• [EXTRACTED INFORMATION]:

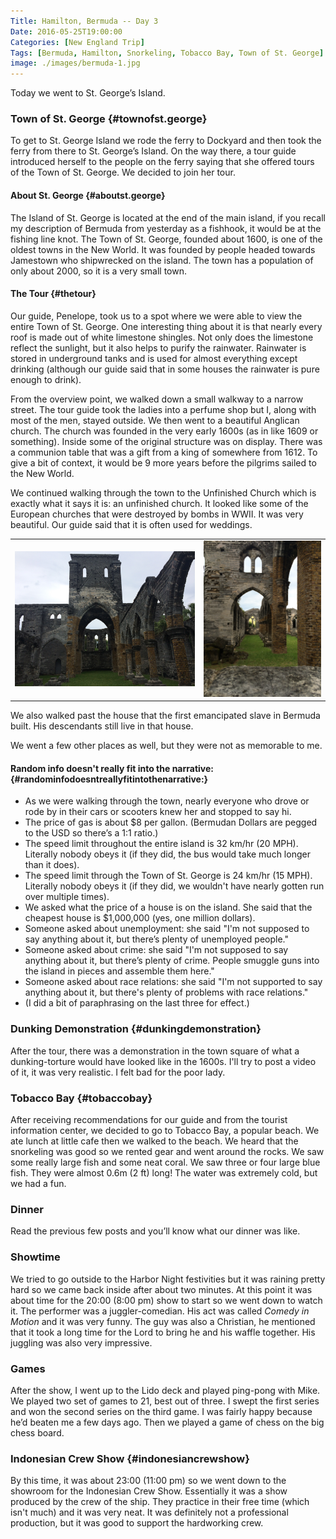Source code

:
 ```yaml
---
Title: Hamilton, Bermuda -- Day 3
Date: 2016-05-25T19:00:00
Categories: [New England Trip]
Tags: [Bermuda, Hamilton, Snorkeling, Tobacco Bay, Town of St. George]
image: ./images/bermuda-1.jpg
---
```


Today we went to St. George’s Island.

### Town of St. George {#townofst.george}

To get to St. George Island we rode the ferry to Dockyard and then took the
ferry from there to St. George’s Island. On the way there, a tour guide
introduced herself to the people on the ferry saying that she offered tours of
the Town of St. George. We decided to join her tour.

#### About St. George {#aboutst.george}

The Island of St. George is located at the end of the main island, if you recall
my description of Bermuda from yesterday as a fishhook, it would be at the
fishing line knot. The Town of St. George, founded about 1600, is one of the
oldest towns in the New World. It was founded by people headed towards Jamestown
who shipwrecked on the island. The town has a population of only about 2000, so
it is a very small town.

#### The Tour {#thetour}

Our guide, Penelope, took us to a spot where we were able to view the entire
Town of St. George. One interesting thing about it is that nearly every roof is
made out of white limestone shingles. Not only does the limestone reflect the
sunlight, but it also helps to purify the rainwater. Rainwater is stored in
underground tanks and is used for almost everything except drinking (although
our guide said that in some houses the rainwater is pure enough to drink).

From the overview point, we walked down a small walkway to a narrow street. The
tour guide took the ladies into a perfume shop but I, along with most of the
men, stayed outside. We then went to a beautiful Anglican church. The church was
founded in the very early 1600s (as in like 1609 or something). Inside some of
the original structure was on display. There was a communion table that was a
gift from a king of somewhere from 1612. To give a bit of context, it would be 9
more years before the pilgrims sailed to the New World.

We continued walking through the town to the Unfinished Church which is exactly
what it says it is: an unfinished church. It looked like some of the European
churches that were destroyed by bombs in WWII. It was very beautiful. Our guide
said that it is often used for weddings.

<table class="gallery">
  <tr>
    <td width="60%">
      <a href="./images/bermuda-1.jpg" target="_blank">
        <img src="./images/bermuda-1.jpg" />
      </a>
    </td>
    <td width="40%">
      <a href="./images/bermuda-2.jpg" target="_blank">
        <img src="./images/bermuda-2.jpg" />
      </a>
    </td>
  </tr>
</table>

We also walked past the house that the first emancipated slave in Bermuda built.
His descendants still live in that house.

We went a few other places as well, but they were not as memorable to me.

#### Random info doesn't really fit into the narrative: {#randominfodoesntreallyfitintothenarrative:}

-   As we were walking through the town, nearly everyone who drove or rode by in
    their cars or scooters knew her and stopped to say hi.
-   The price of gas is about $8 per gallon. (Bermudan Dollars are pegged to
    the USD so there’s a 1:1 ratio.)
-   The speed limit throughout the entire island is 32 km/hr (20 MPH).
    Literally nobody obeys it (if they did, the bus would take much longer than
    it does).
-   The speed limit through the Town of St. George is 24 km/hr (15 MPH).
    Literally nobody obeys it (if they did, we wouldn't have nearly gotten run
    over multiple times).
-   We asked what the price of a house is on the island. She said that the
    cheapest house is $1,000,000 (yes, one million dollars).
-   Someone asked about unemployment: she said "I'm not supposed to say anything
    about it, but there’s plenty of unemployed people."
-   Someone asked about crime: she said "I'm not supposed to say anything about
    it, but there’s plenty of crime. People smuggle guns into the island in
    pieces and assemble them here."
-   Someone asked about race relations: she said "I'm not supported to say
    anything about it, but there's plenty of problems with race relations."
-   (I did a bit of paraphrasing on the last three for effect.)

### Dunking Demonstration {#dunkingdemonstration}

After the tour, there was a demonstration in the town square of what a
dunking-torture would have looked like in the 1600s. I'll try to post a video of
it, it was very realistic. I felt bad for the poor lady.

### Tobacco Bay {#tobaccobay}

After receiving recommendations for our guide and from the tourist information
center, we decided to go to Tobacco Bay, a popular beach. We ate lunch at little
cafe then we walked to the beach. We heard that the snorkeling was good so we
rented gear and went around the rocks. We saw some really large fish and some
neat coral. We saw three or four large blue fish. They were almost 0.6m (2 ft)
long! The water was extremely cold, but we had a fun.

### Dinner

Read the previous few posts and you’ll know what our dinner was like.

### Showtime

We tried to go outside to the Harbor Night festivities but it was raining pretty
hard so we came back inside after about two minutes. At this point it was about
time for the 20:00 (8:00 pm) show to start so we went down to watch it. The
performer was a juggler-comedian. His act was called *Comedy in Motion* and it
was very funny. The guy was also a Christian, he mentioned that it took a long
time for the Lord to bring he and his waffle together. His juggling was also
very impressive.

### Games

After the show, I went up to the Lido deck and played ping-pong with Mike. We
played two set of games to 21, best out of three. I swept the first series and
won the second series on the third game. I was fairly happy because he’d beaten
me a few days ago. Then we played a game of chess on the big chess board.

### Indonesian Crew Show {#indonesiancrewshow}

By this time, it was about 23:00 (11:00 pm) so we went down to the showroom for
the Indonesian Crew Show. Essentially it was a show produced by the crew of the
ship. They practice in their free time (which isn't much) and it was very neat.
It was definitely not a professional production, but it was good to support the
hardworking crew.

• [WHAT TO DO]:
Copy out only the lines of the records above from the one with "km/hr (20 MPH)." through the one with "### Dunking Demonstration", exactly as they stand, both included.

• [ANSWER BOX]:
-   The speed limit throughout the entire island is 32 km/hr (20 MPH).
    Literally nobody obeys it (if they did, the bus would take much longer than
    it does).
-   The speed limit through the Town of St. George is 24 km/hr (15 MPH).
    Literally nobody obeys it (if they did, we wouldn't have nearly gotten run
    over multiple times).
-   We asked what the price of a house is on the island. She said that the
    cheapest house is $1,000,000 (yes, one million dollars).
-   Someone asked about unemployment: she said "I'm not supposed to say anything
    about it, but there’s plenty of unemployed people."
-   Someone asked about crime: she said "I'm not supposed to say anything about
    it, but there’s plenty of crime. People smuggle guns into the island in
    pieces and assemble them here."
-   Someone asked about race relations: she said "I'm not supported to say
    anything about it, but there's plenty of problems with race relations."
-   (I did a bit of paraphrasing on the last three for effect.)

### Dunking Demonstration {#dunkingdemonstration}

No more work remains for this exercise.